--- Problem statement ---
Whichever lines include the word "Diagrammer", copy them as they appear in the data.

--- Information ---
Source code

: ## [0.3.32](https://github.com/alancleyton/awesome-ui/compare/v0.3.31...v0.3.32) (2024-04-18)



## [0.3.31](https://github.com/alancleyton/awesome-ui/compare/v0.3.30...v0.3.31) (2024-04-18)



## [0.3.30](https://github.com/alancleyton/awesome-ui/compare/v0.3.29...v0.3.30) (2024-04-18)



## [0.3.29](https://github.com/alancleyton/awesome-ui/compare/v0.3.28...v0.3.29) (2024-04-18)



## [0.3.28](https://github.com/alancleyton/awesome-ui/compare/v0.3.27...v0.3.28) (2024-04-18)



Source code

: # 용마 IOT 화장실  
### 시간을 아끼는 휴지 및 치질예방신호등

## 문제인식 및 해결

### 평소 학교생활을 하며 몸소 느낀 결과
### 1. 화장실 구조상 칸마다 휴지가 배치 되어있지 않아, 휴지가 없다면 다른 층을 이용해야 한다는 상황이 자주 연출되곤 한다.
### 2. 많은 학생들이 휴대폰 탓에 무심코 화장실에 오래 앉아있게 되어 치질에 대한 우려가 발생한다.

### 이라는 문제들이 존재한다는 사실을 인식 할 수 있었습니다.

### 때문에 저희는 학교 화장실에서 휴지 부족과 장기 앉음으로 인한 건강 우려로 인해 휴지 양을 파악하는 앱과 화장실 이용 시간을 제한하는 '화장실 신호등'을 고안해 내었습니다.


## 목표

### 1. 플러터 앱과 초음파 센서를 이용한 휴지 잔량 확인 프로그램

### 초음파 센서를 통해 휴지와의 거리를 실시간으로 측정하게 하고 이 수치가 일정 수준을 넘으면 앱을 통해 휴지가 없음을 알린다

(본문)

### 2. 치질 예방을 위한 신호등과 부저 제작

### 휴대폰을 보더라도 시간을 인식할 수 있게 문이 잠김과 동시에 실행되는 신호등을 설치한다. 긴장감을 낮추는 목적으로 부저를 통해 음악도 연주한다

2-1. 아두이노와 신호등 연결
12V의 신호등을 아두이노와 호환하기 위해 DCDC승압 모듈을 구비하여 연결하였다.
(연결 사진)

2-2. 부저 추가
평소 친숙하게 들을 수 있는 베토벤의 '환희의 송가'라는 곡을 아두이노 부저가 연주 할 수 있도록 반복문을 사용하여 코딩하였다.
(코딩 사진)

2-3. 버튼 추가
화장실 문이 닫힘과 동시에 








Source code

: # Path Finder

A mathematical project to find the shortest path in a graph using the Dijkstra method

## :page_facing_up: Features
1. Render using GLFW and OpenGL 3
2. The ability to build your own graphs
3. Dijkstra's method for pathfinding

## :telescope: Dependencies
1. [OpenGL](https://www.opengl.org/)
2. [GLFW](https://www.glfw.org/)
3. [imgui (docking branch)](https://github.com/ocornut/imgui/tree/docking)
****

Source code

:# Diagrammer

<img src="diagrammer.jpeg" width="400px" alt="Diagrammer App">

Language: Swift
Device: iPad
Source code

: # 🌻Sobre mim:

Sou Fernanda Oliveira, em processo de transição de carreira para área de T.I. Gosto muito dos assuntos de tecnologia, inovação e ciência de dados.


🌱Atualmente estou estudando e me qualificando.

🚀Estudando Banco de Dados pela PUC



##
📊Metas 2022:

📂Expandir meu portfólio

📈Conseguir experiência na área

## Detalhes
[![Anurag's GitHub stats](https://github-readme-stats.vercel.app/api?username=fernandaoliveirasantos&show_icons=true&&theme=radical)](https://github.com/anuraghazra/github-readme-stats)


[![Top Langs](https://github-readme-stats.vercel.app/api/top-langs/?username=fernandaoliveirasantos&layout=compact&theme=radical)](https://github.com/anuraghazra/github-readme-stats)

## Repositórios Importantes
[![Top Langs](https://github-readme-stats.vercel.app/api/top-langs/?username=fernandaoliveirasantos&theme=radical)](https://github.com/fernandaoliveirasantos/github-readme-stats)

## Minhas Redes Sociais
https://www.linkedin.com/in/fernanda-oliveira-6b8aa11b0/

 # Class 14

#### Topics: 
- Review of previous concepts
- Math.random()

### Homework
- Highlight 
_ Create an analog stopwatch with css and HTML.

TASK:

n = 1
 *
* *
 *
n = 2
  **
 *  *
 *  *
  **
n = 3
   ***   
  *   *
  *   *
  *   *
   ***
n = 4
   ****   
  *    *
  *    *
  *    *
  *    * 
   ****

--- Answer for the task ---
:# Diagrammer
<img src="diagrammer.jpeg" width="400px" alt="Diagrammer App">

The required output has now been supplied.